> **Task details**: Write out each entry below exactly. Do not include the images.

> **Input for this task**:
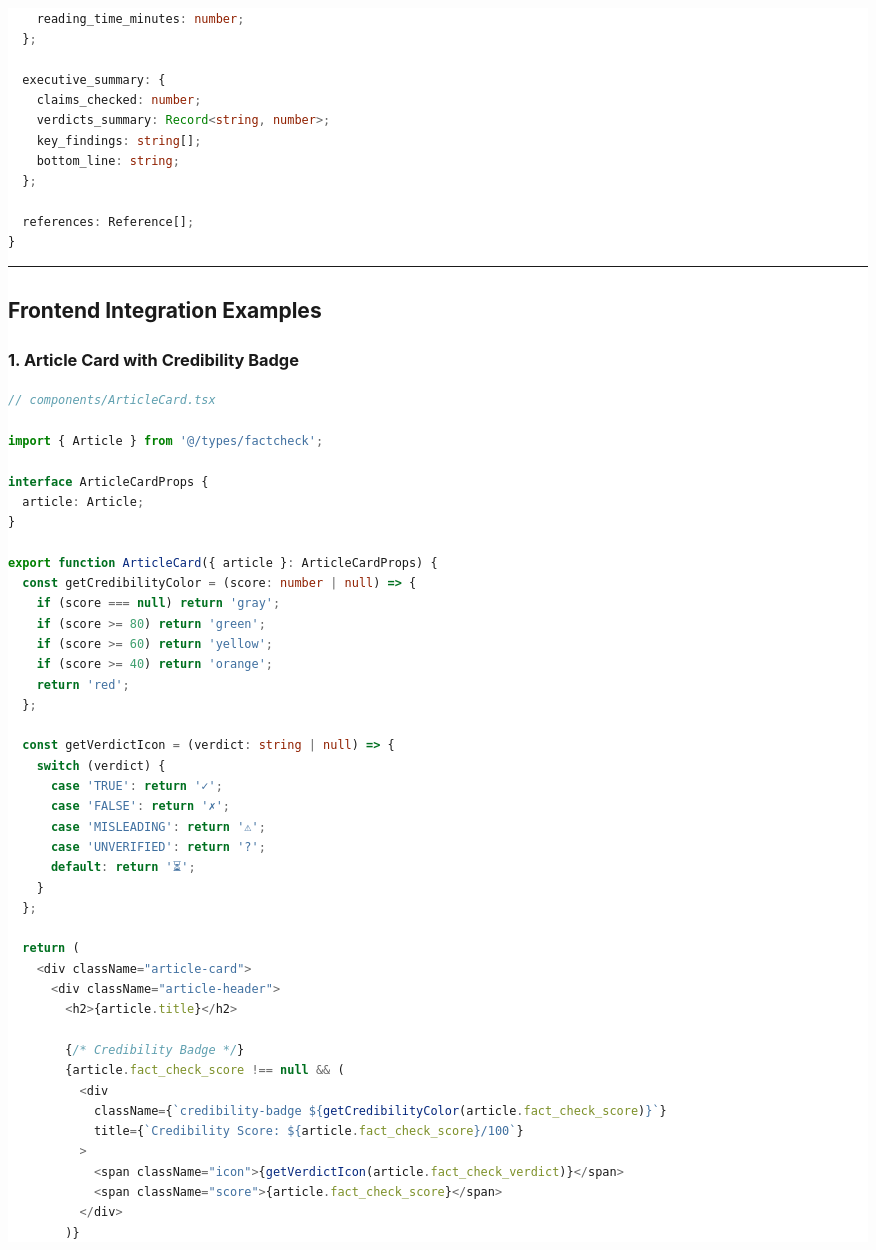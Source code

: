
 ```typescript
    reading_time_minutes: number;
  };
  
  executive_summary: {
    claims_checked: number;
    verdicts_summary: Record<string, number>;
    key_findings: string[];
    bottom_line: string;
  };
  
  references: Reference[];
}
```

---

## Frontend Integration Examples

### 1. Article Card with Credibility Badge

```typescript
// components/ArticleCard.tsx

import { Article } from '@/types/factcheck';

interface ArticleCardProps {
  article: Article;
}

export function ArticleCard({ article }: ArticleCardProps) {
  const getCredibilityColor = (score: number | null) => {
    if (score === null) return 'gray';
    if (score >= 80) return 'green';
    if (score >= 60) return 'yellow';
    if (score >= 40) return 'orange';
    return 'red';
  };
  
  const getVerdictIcon = (verdict: string | null) => {
    switch (verdict) {
      case 'TRUE': return '✓';
      case 'FALSE': return '✗';
      case 'MISLEADING': return '⚠';
      case 'UNVERIFIED': return '?';
      default: return '⏳';
    }
  };
  
  return (
    <div className="article-card">
      <div className="article-header">
        <h2>{article.title}</h2>
        
        {/* Credibility Badge */}
        {article.fact_check_score !== null && (
          <div 
            className={`credibility-badge ${getCredibilityColor(article.fact_check_score)}`}
            title={`Credibility Score: ${article.fact_check_score}/100`}
          >
            <span className="icon">{getVerdictIcon(article.fact_check_verdict)}</span>
            <span className="score">{article.fact_check_score}</span>
          </div>
        )}
```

> **Exercise solution**:
Source code

:
 ```typescript
    reading_time_minutes: number;
  };
  
  executive_summary: {
    claims_checked: number;
    verdicts_summary: Record<string, number>;
    key_findings: string[];
    bottom_line: string;
  };
  
  references: Reference[];
}
```

---

## Frontend Integration Examples

### 1. Article Card with Credibility Badge

```typescript
// components/ArticleCard.tsx

import { Article } from '@/types/factcheck';

interface ArticleCardProps {
  article: Article;
}

export function ArticleCard({ article }: ArticleCardProps) {
  const getCredibilityColor = (score: number | null) => {
    if (score === null) return 'gray';
    if (score >= 80) return 'green';
    if (score >= 60) return 'yellow';
    if (score >= 40) return 'orange';
    return 'red';
  };
  
  const getVerdictIcon = (verdict: string | null) => {
    switch (verdict) {
      case 'TRUE': return '✓';
      case 'FALSE': return '✗';
      case 'MISLEADING': return '⚠';
      case 'UNVERIFIED': return '?';
      default: return '⏳';
    }
  };
  
  return (
    <div className="article-card">
      <div className="article-header">
        <h2>{article.title}</h2>
        
        {/* Credibility Badge */}
        {article.fact_check_score !== null && (
          <div 
            className={`credibility-badge ${getCredibilityColor(article.fact_check_score)}`}
            title={`Credibility Score: ${article.fact_check_score}/100`}
          >
            <span className="icon">{getVerdictIcon(article.fact_check_verdict)}</span>
            <span className="score">{article.fact_check_score}</span>
          </div>
        )}
```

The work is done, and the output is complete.